CIA director says ties between Russia, Iran suffer from “limits”, lack of trust
Russia won’t supply oil to the world market if price cap imposed
Russia will not supply oil to the world market if a price cap is imposed, Interfax news agency quoted Deputy Prime Minister Alexander Novak as telling Russian television.
“If these prices that they are talking about are lower than the cost of producing oil, then, of course, Russia will not ensure the supply of this oil to world markets. This means we are simply not going to work at a loss,” it cited Novak as saying.
Some 15,000 Russians killed in war: CIA director
The United States estimates that Russian casualties in Ukraine so far have reached about 15,000 killed and perhaps 45,000 wounded, the director of the CIA has said, cautioning that Kyiv has endured significant losses as well.
“The latest estimates from the US intelligence community would be something in the vicinity of 15,000 [Russian forces] killed and maybe three times that wounded. So a quite significant set of losses,” William Burns stated at the Aspen Security Forum in Colorado.
“And, the Ukrainians have suffered as well — probably a little less than that. But, you know, significant casualties,” he added.
Austin, Milley warn Iran against helping Russia in Ukraine
Defense Secretary Lloyd Austin and Joint Chiefs of Staff Gen. Mark Milley warned Iran against helping Russia amid concerns that Tehran would send drones to help Moscow in its ongoing invasion of Ukraine.
“We would advise Iran to not do that,” Austin said in a joint press conference alongside Milley.
“We think that’s a really, really bad idea, and I’ll leave that at that,” he added.
White House national security adviser Jake Sullivan said last week that the US believed Iran was preparing to provide hundreds of drones to Russia on an “expedited timeline,” and that Tehran was preparing to train Russian forces to use the drones as early as this month.

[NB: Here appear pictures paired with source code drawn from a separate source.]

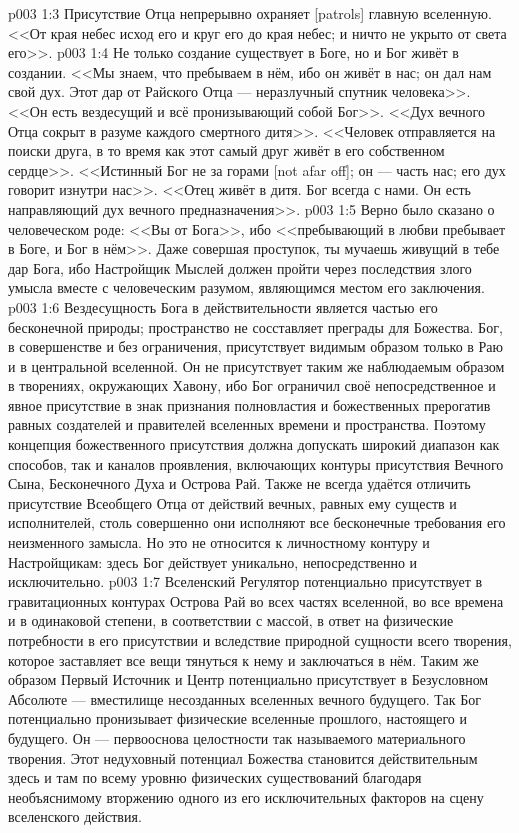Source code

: \vs p003 1:3 Присутствие Отца непрерывно охраняет [patrols] главную вселенную. <<От края небес исход его и круг его до края небес; и ничто не укрыто от света его>>.
\vs p003 1:4 \pc Не только создание существует в Боге, но и Бог живёт в создании. <<Мы знаем, что пребываем в нём, ибо он живёт в нас; он дал нам свой дух. Этот дар от Райского Отца --- неразлучный спутник человека>>. <<Он есть вездесущий и всё пронизывающий собой Бог>>. <<Дух вечного Отца сокрыт в разуме каждого смертного дитя>>. <<Человек отправляется на поиски друга, в то время как этот самый друг живёт в его собственном сердце>>. <<Истинный Бог не за горами [not afar off]; он --- часть нас; его дух говорит изнутри нас>>. <<Отец живёт в дитя. Бог всегда с нами. Он есть направляющий дух вечного предназначения>>.
\vs p003 1:5 Верно было сказано о человеческом роде: <<Вы от Бога>>, ибо <<пребывающий в любви пребывает в Боге, и Бог в нём>>. Даже совершая проступок, ты мучаешь живущий в тебе дар Бога, ибо Настройщик Мыслей должен пройти через последствия злого умысла вместе с человеческим разумом, являющимся местом его заключения.
\vs p003 1:6 \pc Вездесущность Бога в действительности является частью его бесконечной природы; пространство не сосставляет преграды для Божества. Бог, в совершенстве и без ограничения, присутствует видимым образом только в Раю и в центральной вселенной. Он не присутствует таким же наблюдаемым образом в творениях, окружающих Хавону, ибо Бог ограничил своё непосредственное и явное присутствие в знак признания полновластия и божественных прерогатив равных создателей и правителей вселенных времени и пространства. Поэтому концепция божественного присутствия должна допускать широкий диапазон как способов, так и каналов проявления, включающих контуры присутствия Вечного Сына, Бесконечного Духа и Острова Рай. Также не всегда удаётся отличить присутствие Всеобщего Отца от действий вечных, равных ему существ и исполнителей, столь совершенно они исполняют все бесконечные требования его неизменного замысла. Но это не относится к личностному контуру и Настройщикам: здесь Бог действует уникально, непосредственно и исключительно.
\vs p003 1:7 \pc Вселенский Регулятор потенциально присутствует в гравитационных контурах Острова Рай во всех частях вселенной, во все времена и в одинаковой степени, в соответствии с массой, в ответ на физические потребности в его присутствии и вследствие природной сущности всего творения, которое заставляет все вещи тянуться к нему и заключаться в нём. Таким же образом Первый Источник и Центр потенциально присутствует в Безусловном Абсолюте --- вместилище несозданных вселенных вечного будущего. Так Бог потенциально пронизывает физические вселенные прошлого, настоящего и будущего. Он --- первооснова целостности так называемого материального творения. Этот недуховный потенциал Божества становится действительным здесь и там по всему уровню физических существований благодаря необъяснимому вторжению одного из его исключительных факторов на сцену вселенского действия.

Iranian Foreign Minister Hossein Amirabdollahian did not confirm US claim that Tehran is providing Russia with military equipment, including unmanned aerial vehicles. He assured that Tehran avoids any steps that may result in an escalation in Ukraine conflict.
Austin and Milley thought it would not be a good idea for Tehran to help Russia given US opposition to Iran providing assistance. However, when asked why, Milley declined to answer.
“I don’t think it’s a good idea that Iran is providing UAVs [unmanned aerial vehicles] or other weapon systems that are being commented on the media to Russia. And we’ll see where all that goes,” Milley stated.